Les autobus scolaires, les fameux bus jaunes des films, on les trouve ici aussi. Il est possible de les prendre dès la maternelle. En pratique, en dessous d’une certaine distance, l’enfant n’y a pas droit car il est réputé pouvoir marcher jusqu’à l’école. C’est notre cas. En pratique également, l’autobus vient chercher les enfants proches de l’heure de début de l’école, et les ramène drette après la fin des classes. Comme nous partons trop tôt et revenons trop tard pour attendre avec notre fille l’arrivée de l’autobus et pour l’accueillir à son retour, ça n’aurait pas été non plus envisageable. De notre côté, elle ira donc à la garde le matin et le soir.

Les jours sont courts et les vacances peu nombreuses

En maternelle, B. sera en classe de 8h15 à 14h32 (précisément) avec un peu plus d’une heure pour manger. À compter de la primaire, elle finira une heure plus tard. Les horaires sont les mêmes chaque jour de la semaine d’école. Elle aura des vacances à Noël et une semaine fin février ou début mars. En complément, des journées qualifiées de pédagogiques sont prévues chaque mois. L’enfant peut être en congé ou venir à la garde de l’école et profiter de l’activité organisée ce jour-là (parfois il s’agit d’une sortie). Pour les professeurs, les journées pédagogiques sont des journées de formation. Il existe bien sûr des congés pour jours fériés mais également 3 journées de congé pour force majeure. À ma connaissance, ils visent à couvrir la possibilité d’école fermée en raison d’une tempête de neige ou de verglas, par exemple.

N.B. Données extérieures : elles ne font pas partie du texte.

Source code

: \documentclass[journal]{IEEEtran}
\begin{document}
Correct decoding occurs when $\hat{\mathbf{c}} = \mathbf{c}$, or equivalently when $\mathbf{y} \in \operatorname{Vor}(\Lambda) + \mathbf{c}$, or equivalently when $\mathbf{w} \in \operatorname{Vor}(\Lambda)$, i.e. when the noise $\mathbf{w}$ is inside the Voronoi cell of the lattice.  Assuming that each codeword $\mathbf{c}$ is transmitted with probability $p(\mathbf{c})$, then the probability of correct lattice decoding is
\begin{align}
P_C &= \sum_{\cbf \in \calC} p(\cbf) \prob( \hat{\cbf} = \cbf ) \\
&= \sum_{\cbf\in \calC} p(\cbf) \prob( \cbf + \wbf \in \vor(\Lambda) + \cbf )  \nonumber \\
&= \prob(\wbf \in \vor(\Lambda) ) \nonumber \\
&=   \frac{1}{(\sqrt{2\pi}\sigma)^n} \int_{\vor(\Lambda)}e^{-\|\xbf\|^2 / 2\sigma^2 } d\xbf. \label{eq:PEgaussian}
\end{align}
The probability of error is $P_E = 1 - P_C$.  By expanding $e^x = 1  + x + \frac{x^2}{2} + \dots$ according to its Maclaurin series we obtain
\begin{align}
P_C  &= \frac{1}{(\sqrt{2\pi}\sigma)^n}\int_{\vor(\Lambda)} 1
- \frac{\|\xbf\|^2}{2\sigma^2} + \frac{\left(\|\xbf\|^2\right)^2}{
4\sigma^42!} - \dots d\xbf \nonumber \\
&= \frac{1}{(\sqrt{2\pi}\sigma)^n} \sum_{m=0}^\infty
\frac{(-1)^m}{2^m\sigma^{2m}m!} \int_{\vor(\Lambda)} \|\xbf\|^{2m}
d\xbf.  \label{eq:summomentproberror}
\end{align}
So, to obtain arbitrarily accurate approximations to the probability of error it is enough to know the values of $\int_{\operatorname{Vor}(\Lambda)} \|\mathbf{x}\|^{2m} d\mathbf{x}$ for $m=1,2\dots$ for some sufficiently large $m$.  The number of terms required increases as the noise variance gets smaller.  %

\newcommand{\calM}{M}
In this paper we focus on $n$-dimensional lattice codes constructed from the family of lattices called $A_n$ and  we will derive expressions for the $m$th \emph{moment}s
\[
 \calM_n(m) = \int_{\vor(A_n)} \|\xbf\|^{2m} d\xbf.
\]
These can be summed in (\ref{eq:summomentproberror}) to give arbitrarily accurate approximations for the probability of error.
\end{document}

Mes filles iront à l’école publique francophone

Notre ville compte 3 écoles maternelles et primaires publiques francophones. Dès lors que nous avons choisi de les envoyer à l’école publique, nous avions l’obligation – n’y voyez aucune critique – en tant qu’immigrants issus d’un pays francophone et ayant fait leurs études en français, d’envoyer nos enfants à l’école francophone. (Je crois que la loi est différente pour les personnes sous visa de travail temporaire). Des amis ont inscrit leur enfant à l’école anglophone, après avoir prouvé que l’un des parents au moins avait étudié en anglais. Il existe également des écoles spécialisées, qui peuvent être publiques (alternatives) ou privées (arts-études, Montessori, écoles internationales…). Et des écoles privées, dont les coûts diffèrent et qui ne sont pas liées à une confession (elles peuvent l’être mais ce n’est pas la majorité, je le précise ici car en France on voit souvent les écoles privées comme confessionnelles, bien qu’à ma connaissance ce ne soit pas nécessairement le cas.Toute précision sera bienvenue ici).

Tout ça, ce sont les grandes lignes. En pratique, l’école est certainement bien différente. Elle est connue pour être notamment plus à l’écoute des individualités et pour encourager les enfants dans leurs réussites plutôt que de pointer du doigt leurs faiblesses. On a bien hâte, en tout cas, d’en faire la découverte. Première réunion des parents ce soir, rentrée demain, à nous l’école!

Bonne rentrée à tous!

-Lexie Swing-

PS Sentez-vous libres de corriger les affirmations ci-dessus, c’est ma première fois à l’école québécoise, je ne suis pas l’abri d’une erreur!